-- Opening Marker --
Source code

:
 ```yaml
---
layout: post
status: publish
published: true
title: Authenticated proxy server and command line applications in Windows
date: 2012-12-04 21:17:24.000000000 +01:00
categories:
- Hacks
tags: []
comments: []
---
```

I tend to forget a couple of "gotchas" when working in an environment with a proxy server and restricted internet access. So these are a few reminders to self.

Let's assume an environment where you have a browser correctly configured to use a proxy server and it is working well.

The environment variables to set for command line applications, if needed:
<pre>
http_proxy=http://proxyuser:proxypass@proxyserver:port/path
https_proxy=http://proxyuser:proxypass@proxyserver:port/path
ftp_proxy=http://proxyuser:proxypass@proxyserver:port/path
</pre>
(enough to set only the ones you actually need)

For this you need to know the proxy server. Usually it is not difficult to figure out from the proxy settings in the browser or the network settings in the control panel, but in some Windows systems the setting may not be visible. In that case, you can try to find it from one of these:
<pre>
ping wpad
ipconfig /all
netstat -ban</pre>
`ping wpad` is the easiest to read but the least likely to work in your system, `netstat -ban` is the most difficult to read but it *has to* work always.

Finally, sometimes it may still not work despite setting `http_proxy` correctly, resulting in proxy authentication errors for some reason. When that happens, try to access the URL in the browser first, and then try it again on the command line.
-- Closing Marker --
Problem to work on → Once you reach the line containing "I tend to forget", transcribe it and each line after it through the end of the material, exactly and with nothing added.

Expected answer →
I tend to forget a couple of "gotchas" when working in an environment with a proxy server and restricted internet access. So these are a few reminders to self.

Let's assume an environment where you have a browser correctly configured to use a proxy server and it is working well.

The environment variables to set for command line applications, if needed:
<pre>
http_proxy=http://proxyuser:proxypass@proxyserver:port/path
https_proxy=http://proxyuser:proxypass@proxyserver:port/path
ftp_proxy=http://proxyuser:proxypass@proxyserver:port/path
</pre>
(enough to set only the ones you actually need)

For this you need to know the proxy server. Usually it is not difficult to figure out from the proxy settings in the browser or the network settings in the control panel, but in some Windows systems the setting may not be visible. In that case, you can try to find it from one of these:
<pre>
ping wpad
ipconfig /all
netstat -ban</pre>
`ping wpad` is the easiest to read but the least likely to work in your system, `netstat -ban` is the most difficult to read but it *has to* work always.

Finally, sometimes it may still not work despite setting `http_proxy` correctly, resulting in proxy authentication errors for some reason. When that happens, try to access the URL in the browser first, and then try it again on the command line.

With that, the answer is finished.